Assignment >> Restate word for word the entries below, starting with the line with "<pre>pip install -r requirements.txt</pre>" and continuing through the line with "<pre></pre> -->". Include both of those lines and no others.

Top of Exercise inputs

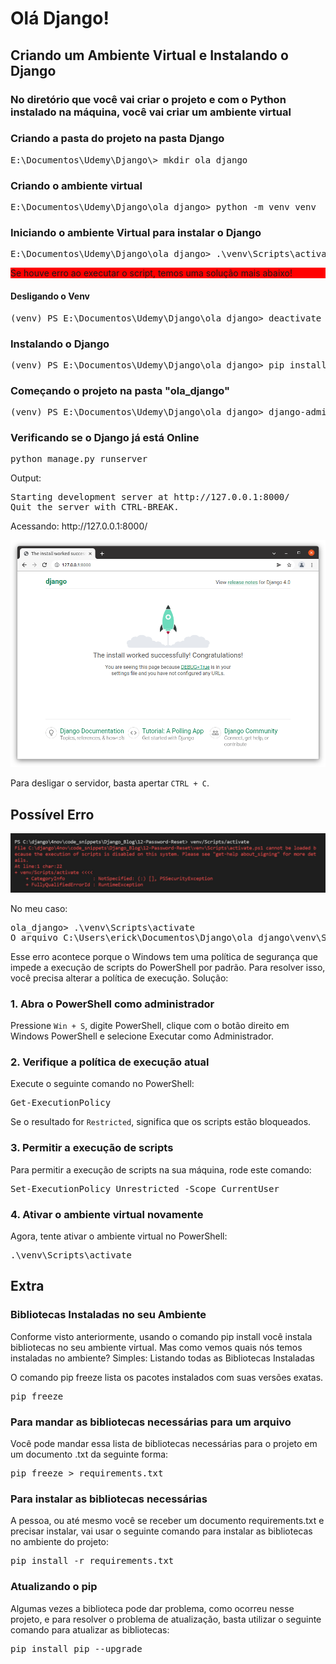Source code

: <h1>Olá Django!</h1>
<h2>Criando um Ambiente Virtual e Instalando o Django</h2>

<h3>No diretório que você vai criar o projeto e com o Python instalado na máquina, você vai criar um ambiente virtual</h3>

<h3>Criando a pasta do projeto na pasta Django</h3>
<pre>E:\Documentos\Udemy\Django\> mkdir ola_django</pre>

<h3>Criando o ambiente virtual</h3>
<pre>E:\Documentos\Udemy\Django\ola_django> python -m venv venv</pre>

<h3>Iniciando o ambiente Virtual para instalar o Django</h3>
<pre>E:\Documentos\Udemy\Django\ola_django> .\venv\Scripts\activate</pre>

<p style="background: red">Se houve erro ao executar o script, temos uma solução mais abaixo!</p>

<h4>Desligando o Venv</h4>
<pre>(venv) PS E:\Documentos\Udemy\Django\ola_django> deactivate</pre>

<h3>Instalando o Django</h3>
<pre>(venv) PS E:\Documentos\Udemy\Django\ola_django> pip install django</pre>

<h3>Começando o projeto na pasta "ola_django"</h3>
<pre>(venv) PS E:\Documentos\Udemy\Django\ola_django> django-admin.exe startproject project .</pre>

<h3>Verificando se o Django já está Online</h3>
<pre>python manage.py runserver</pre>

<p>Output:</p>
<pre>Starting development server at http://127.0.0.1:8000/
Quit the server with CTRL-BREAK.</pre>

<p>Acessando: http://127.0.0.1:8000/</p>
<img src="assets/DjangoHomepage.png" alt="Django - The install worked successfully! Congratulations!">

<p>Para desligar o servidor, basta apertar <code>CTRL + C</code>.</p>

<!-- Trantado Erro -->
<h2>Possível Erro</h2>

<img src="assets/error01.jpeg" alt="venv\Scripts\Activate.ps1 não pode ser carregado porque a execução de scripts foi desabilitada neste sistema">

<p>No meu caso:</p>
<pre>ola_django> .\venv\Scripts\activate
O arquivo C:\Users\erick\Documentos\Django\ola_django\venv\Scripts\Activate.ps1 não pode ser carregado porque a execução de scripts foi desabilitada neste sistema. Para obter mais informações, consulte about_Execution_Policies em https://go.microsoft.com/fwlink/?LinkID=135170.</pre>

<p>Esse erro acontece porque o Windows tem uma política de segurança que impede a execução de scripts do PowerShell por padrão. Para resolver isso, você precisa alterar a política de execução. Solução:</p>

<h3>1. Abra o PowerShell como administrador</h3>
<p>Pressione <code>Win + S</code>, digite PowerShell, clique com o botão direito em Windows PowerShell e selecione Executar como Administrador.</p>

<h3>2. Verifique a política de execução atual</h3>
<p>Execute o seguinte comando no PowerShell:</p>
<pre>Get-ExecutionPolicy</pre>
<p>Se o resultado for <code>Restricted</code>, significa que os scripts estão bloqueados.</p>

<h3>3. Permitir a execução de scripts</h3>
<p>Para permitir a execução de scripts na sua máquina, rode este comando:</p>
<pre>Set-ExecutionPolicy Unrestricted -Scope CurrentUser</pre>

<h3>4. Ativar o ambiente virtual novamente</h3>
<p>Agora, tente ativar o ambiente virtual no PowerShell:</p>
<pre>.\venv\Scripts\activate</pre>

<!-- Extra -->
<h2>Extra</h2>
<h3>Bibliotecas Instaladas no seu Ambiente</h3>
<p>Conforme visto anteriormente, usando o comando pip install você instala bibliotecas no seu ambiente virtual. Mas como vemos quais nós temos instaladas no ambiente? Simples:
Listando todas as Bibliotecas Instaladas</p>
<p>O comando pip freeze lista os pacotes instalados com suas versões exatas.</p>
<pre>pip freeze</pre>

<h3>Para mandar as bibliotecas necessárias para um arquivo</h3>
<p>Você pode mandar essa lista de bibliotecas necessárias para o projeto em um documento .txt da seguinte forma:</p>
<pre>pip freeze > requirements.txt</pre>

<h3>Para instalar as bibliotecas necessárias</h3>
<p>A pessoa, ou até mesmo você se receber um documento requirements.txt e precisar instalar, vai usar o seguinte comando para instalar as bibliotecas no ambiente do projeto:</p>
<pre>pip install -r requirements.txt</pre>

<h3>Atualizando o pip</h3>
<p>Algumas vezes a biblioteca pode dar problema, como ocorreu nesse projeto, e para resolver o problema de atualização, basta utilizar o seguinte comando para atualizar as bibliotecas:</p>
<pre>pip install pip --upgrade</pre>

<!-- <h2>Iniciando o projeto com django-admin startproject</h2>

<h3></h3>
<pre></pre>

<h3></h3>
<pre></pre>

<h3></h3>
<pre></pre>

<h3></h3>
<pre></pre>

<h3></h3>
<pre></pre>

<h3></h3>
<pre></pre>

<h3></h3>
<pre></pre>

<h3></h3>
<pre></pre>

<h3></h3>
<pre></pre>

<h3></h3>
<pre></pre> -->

Bottom of Exercise inputs
Top of Exercise inputs

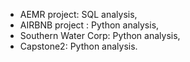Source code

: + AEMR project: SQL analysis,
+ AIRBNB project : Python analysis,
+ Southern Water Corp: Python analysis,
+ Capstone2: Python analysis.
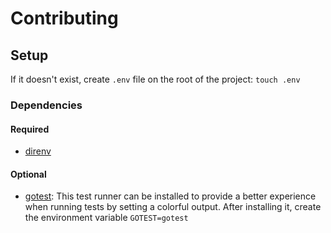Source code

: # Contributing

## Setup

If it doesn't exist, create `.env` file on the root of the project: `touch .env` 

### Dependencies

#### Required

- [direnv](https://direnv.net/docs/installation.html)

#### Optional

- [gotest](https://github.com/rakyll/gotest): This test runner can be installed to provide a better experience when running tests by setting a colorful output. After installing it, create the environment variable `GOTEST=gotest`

Bottom of Exercise inputs

Task output >>
<pre>pip install -r requirements.txt</pre>

<h3>Atualizando o pip</h3>
<p>Algumas vezes a biblioteca pode dar problema, como ocorreu nesse projeto, e para resolver o problema de atualização, basta utilizar o seguinte comando para atualizar as bibliotecas:</p>
<pre>pip install pip --upgrade</pre>

<!-- <h2>Iniciando o projeto com django-admin startproject</h2>

<h3></h3>
<pre></pre>

<h3></h3>
<pre></pre>

<h3></h3>
<pre></pre>

<h3></h3>
<pre></pre>

<h3></h3>
<pre></pre>

<h3></h3>
<pre></pre>

<h3></h3>
<pre></pre>

<h3></h3>
<pre></pre>

<h3></h3>
<pre></pre>

<h3></h3>
<pre></pre> -->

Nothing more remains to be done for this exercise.